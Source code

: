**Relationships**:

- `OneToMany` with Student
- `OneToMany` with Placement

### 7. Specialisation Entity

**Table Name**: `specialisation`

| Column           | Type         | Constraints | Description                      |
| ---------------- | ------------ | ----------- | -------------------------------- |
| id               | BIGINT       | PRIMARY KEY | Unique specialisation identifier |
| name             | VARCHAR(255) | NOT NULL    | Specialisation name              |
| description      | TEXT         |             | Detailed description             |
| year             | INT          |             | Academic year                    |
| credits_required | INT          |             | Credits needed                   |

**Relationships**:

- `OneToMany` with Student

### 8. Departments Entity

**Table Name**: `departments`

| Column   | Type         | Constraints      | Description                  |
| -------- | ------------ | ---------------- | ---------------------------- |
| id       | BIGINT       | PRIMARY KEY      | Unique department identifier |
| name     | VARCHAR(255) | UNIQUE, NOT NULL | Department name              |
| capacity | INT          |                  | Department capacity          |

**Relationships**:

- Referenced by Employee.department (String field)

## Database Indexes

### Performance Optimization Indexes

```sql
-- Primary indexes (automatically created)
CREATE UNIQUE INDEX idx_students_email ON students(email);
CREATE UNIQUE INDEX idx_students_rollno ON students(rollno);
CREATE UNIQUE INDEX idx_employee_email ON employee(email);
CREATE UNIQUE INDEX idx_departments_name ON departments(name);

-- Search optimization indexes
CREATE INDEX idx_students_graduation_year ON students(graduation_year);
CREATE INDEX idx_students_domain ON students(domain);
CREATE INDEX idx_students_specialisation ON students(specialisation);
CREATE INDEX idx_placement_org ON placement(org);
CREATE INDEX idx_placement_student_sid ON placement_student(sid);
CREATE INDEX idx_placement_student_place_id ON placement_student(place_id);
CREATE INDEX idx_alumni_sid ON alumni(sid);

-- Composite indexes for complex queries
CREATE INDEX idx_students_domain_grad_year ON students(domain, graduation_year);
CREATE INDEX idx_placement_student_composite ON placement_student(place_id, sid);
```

-.-.-

**Problem statement**
The material shown above must be written out again in full, exactly as it reads.

**Response for this exercise**
Source code

:**Relationships**:

- `OneToMany` with Student
- `OneToMany` with Placement

### 7. Specialisation Entity

**Table Name**: `specialisation`

| Column           | Type         | Constraints | Description                      |
| ---------------- | ------------ | ----------- | -------------------------------- |
| id               | BIGINT       | PRIMARY KEY | Unique specialisation identifier |
| name             | VARCHAR(255) | NOT NULL    | Specialisation name              |
| description      | TEXT         |             | Detailed description             |
| year             | INT          |             | Academic year                    |
| credits_required | INT          |             | Credits needed                   |

**Relationships**:

- `OneToMany` with Student

### 8. Departments Entity

**Table Name**: `departments`

| Column   | Type         | Constraints      | Description                  |
| -------- | ------------ | ---------------- | ---------------------------- |
| id       | BIGINT       | PRIMARY KEY      | Unique department identifier |
| name     | VARCHAR(255) | UNIQUE, NOT NULL | Department name              |
| capacity | INT          |                  | Department capacity          |

**Relationships**:

- Referenced by Employee.department (String field)

## Database Indexes

### Performance Optimization Indexes

```sql
-- Primary indexes (automatically created)
CREATE UNIQUE INDEX idx_students_email ON students(email);
CREATE UNIQUE INDEX idx_students_rollno ON students(rollno);
CREATE UNIQUE INDEX idx_employee_email ON employee(email);
CREATE UNIQUE INDEX idx_departments_name ON departments(name);

-- Search optimization indexes
CREATE INDEX idx_students_graduation_year ON students(graduation_year);
CREATE INDEX idx_students_domain ON students(domain);
CREATE INDEX idx_students_specialisation ON students(specialisation);
CREATE INDEX idx_placement_org ON placement(org);
CREATE INDEX idx_placement_student_sid ON placement_student(sid);
CREATE INDEX idx_placement_student_place_id ON placement_student(place_id);
CREATE INDEX idx_alumni_sid ON alumni(sid);

-- Composite indexes for complex queries
CREATE INDEX idx_students_domain_grad_year ON students(domain, graduation_year);
CREATE INDEX idx_placement_student_composite ON placement_student(place_id, sid);
```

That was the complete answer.